Members of the committees and their chairmen are appointed at the statutory Board meeting for a period of one year at a time. Work in the committees is carried out based on the instructions that are produced for each committee. The work of these committees is primarily preparatory and advisory in each area. However, the Board can delegate the decision-making authority to the committees for certain issues.
The Remuneration Committee shall support the Board of Directors with proposals, advice, and preparation in regard to issues of remuneration principles for the CEO and other senior management, and individual remuneration to the CEO in accordance with the guidelines for remuneration for senior management that is adopted by the Annual General Meeting.
These principles include the relationship between fixed and any variable remuneration, and the relationship between performance and remuneration, the general terms for any bonus and incentive programs, and the general terms for other benefits, pensions, notice of termination, and severance pay. The Board of Directors is also responsible as a whole for establishing remuneration levels and other employment terms for the CEO. Share-related incentive programs for Group management are adopted by the annual general meeting.
The committee shall also support the Board of Directors in monitoring the system through which the company complies with disclosure requirements stipulated by legislation, market regulations, and the Code in regard to information related to remuneration of the CEO and other senior managers.

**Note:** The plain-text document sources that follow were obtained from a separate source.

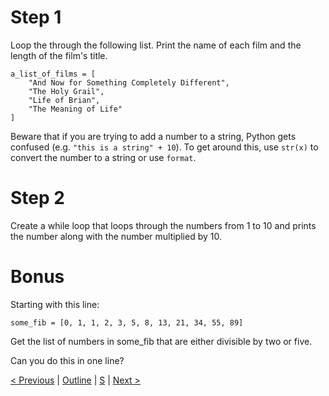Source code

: # Step 1

Loop the through the following list. Print the name of each film and the length of the film's title.

```
a_list_of_films = [
    "And Now for Something Completely Different",
    "The Holy Grail",
    "Life of Brian",
    "The Meaning of Life"
]
```

Beware that if you are trying to add a number to a string, Python gets confused (e.g. `"this is a string" + 10`). To get around this, use `str(x)` to convert the number to a string or use `format`.

# Step 2

Create a while loop that loops through the numbers from 1 to 10 and prints the number along with the number multiplied by 10. 

# Bonus

Starting with this line:

    some_fib = [0, 1, 1, 2, 3, 5, 8, 13, 21, 34, 55, 89]
    
Get the list of numbers in some_fib that are either divisible by two or five.

Can you do this in one line?

[< Previous](5-boolean.md) | [Outline](../CourseOutline.md) | [S](../example-solutions/6-loops.py) | [Next >](7-functions-classes.md)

The committee shall also monitor and assess any ongoing or concluded incentive programmes for variable remunerations to the CEO and other senior managers; evaluate compliance with the guidelines for remuneration to the CEO and other senior managers adopted by the general meeting well as the current structure and levels of remuneration.
The Audit Committee is tasked with monitoring the company’s financial reporting and the effectiveness of internal controls and
risk management in the company, and internal audits as necessary.
The committee shall also keep itself informed of the audit of the annual accounts and consolidated accounts, as well as the conclusions of the auditor’s quality control, inform the Board of the results of the audit, how the audit contributed to the reliability of the financial reporting, and the function that the committee has had.
The committee shall also monitor and review the auditor’s independence and impartiality, and especially follow whether the auditor provides other services than purely auditing services to the company. The committee also contributes proposals for the general meeting’s decision on the selection of auditors.